First, it wanted to destabilise Pakistan; for the past 4 years Pakistan drive towards democracy and stability has driven in a lot of foreign investment and progression which India will always see as a threat economically.
Secondly, India wants control of Kashmir, but so does Pakistan. It is strategically important for both nations. The region is resource-rich and is physically desirable to both nations.
Next, Pakistan will never become a passive country, it won’t become Canada to the United States. So in order to maintain India’s dominance in the region, Pakistan must be destabilised and weak.
It may seem silly to mention cricket in the same sentence as war, but the PSL (Pakistan Super League) is a sign of Pakistani progression and cricket in that region is not just a sport but also a way of life. Cricket drive these nations, powers the economies and lifts the spirit of the nation. In Pakistan the PSL in its 3rd year is becoming a major challenge to India’s IPL, attracting international cricketers.
The investment from China in the port of Gwadar is a major shift in economic power in the region. This deal is a signal of China’s long term ambition and investment in the country.
The financial viability of the deepsea port is by far the most illuminating prospect in Pakistan, reviving communities and infrastructure from the north to the south, creating opportunities, jobs and multicultural societies.
China is so deeply invested in Pakistan that Chinese schools have started teaching Urdu to students and for workers who will migrate to Pakistan over the next 2 years. Similarly, Pakistani schools have started teaching Mandarin in schools.
Saudi Arabia has made a huge investment in Gwadar port. UAE has also made a similar commitment and investment into the region.

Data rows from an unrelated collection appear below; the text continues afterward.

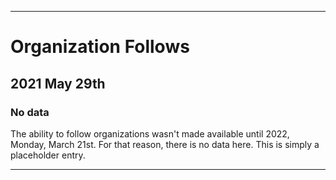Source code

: 
***

# Organization Follows

## 2021 May 29th

### No data

The ability to follow organizations wasn't made available until 2022, Monday, March 21st. For that reason, there is no data here. This is simply a placeholder entry.

***
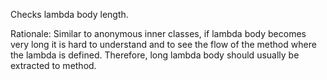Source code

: Checks lambda body length.

Rationale: Similar to anonymous inner classes, if lambda body becomes
very long it is hard to understand and to see the flow of the method
where the lambda is defined. Therefore, long lambda body should usually
be extracted to method.
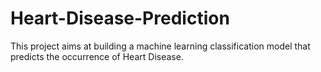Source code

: # Heart-Disease-Prediction
This project aims at building a machine learning classification model that predicts the occurrence of Heart Disease.
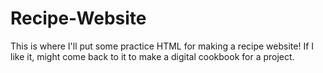 # Recipe-Website
This is where I'll put some practice HTML for making a recipe website! If I like it, might come back to it to make a digital cookbook for a project.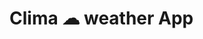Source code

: 

# Clima ☁ weather App
<!--
![Finished App](https://github.com/londonappbrewery/Images/blob/master/clima-demo.gif)
-->
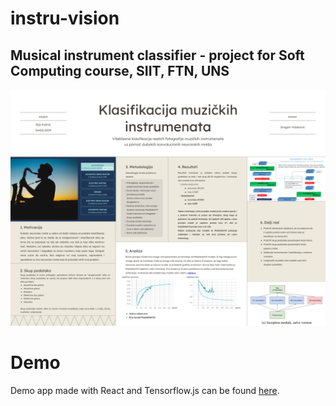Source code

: # instru-vision
## Musical instrument classifier - project for Soft Computing course, SIIT, FTN, UNS

![Research project poster](/img/poster.png "Research project poster")

# Demo

Demo app made with React and Tensorflow.js can be found [here](https://ikkjo.github.io/instru-vision-app/).

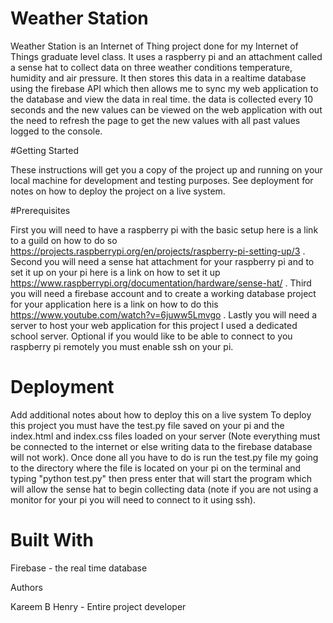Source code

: # Weather Station

Weather Station is an Internet of Thing project done for my Internet of Things graduate level class.  It uses a raspberry pi and an attachment called a sense hat to collect data on three weather conditions temperature, humidity and air pressure.  It then stores this data in a realtime database using the firebase API which then allows me to sync my web application to the database and view the data in real time.  the data is collected every 10 seconds and the new values can be viewed on the web application with out the need to refresh the page to get the new values with all past values logged to the console.

#Getting Started

These instructions will get you a copy of the project up and running on your local machine for development and testing purposes. See deployment for notes on how to deploy the project on a live system.

#Prerequisites

First you will need to have a raspberry pi with the basic setup here is a link to a guild on how to do so https://projects.raspberrypi.org/en/projects/raspberry-pi-setting-up/3 . Second you will need a sense hat attachment for your raspberry pi and to set it up on your pi here is a link on how to set it up https://www.raspberrypi.org/documentation/hardware/sense-hat/ .  Third you will need a firebase account and to create a working database project for your application here is a link on how to do this https://www.youtube.com/watch?v=6juww5Lmvgo .  Lastly you will need a server to host your web application for this project I used a dedicated school server.  Optional if you would like to be able to connect to you raspberry pi remotely you must enable ssh on your pi.

# Deployment

Add additional notes about how to deploy this on a live system
To deploy this project you must have the test.py file saved on your pi and the index.html and index.css files loaded on your server (Note everything must be connected to the internet or else writing data to the firebase database will not work). Once done all you have to do is run the test.py file my going to the directory where the file is located on your pi on the terminal and typing "python test.py" then press enter that will start the program which will allow the sense hat to begin collecting data (note if you are not using a monitor for your pi you will need to connect to it using ssh).

# Built With

Firebase -  the real time database


Authors

Kareem B Henry - Entire project developer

Pakistan has had two successful elections and the peaceful transition of democratic power from one party to the next is something that hasn’t happened in Pakistan for decades. Each decade the army intervenes and takes over the political landscape in the country.
Imran Khan the popular cricketer turned politician has revived the mood of the country and repaired its international image of the country. Making new alliances, and reaffirming old ones as well as attracting foreign investment and favourable loans into the country coffers.
Indian Prime Minister Modi is in election mode and he needed an opportunity to appease the Far right in India, and to demonstrate strength and control ahead of the Indian elections in May.
Pakistan nor India and can afford to go towards a fully fledged war. To go to war against India, Islamabad will have to look to China, and China has in the past outlined its support for Pakistan.
China’s entry into the conflict would raise major questions for India, who cannot match China’s military might and the Indian military lacks the power to wage a war on two fronts.
A war against Pakistan will also stimulate support from other Muslim countries in the region. Pakistan has always had a special relationship with Middle Eastern countries, Turkey, Iran and Afghanistan. Although some may seem fractured at present. However, an attack on Pakistan could unite the Muslim powers that be, which in self has connotations for the rest of the region for Israel and the United States.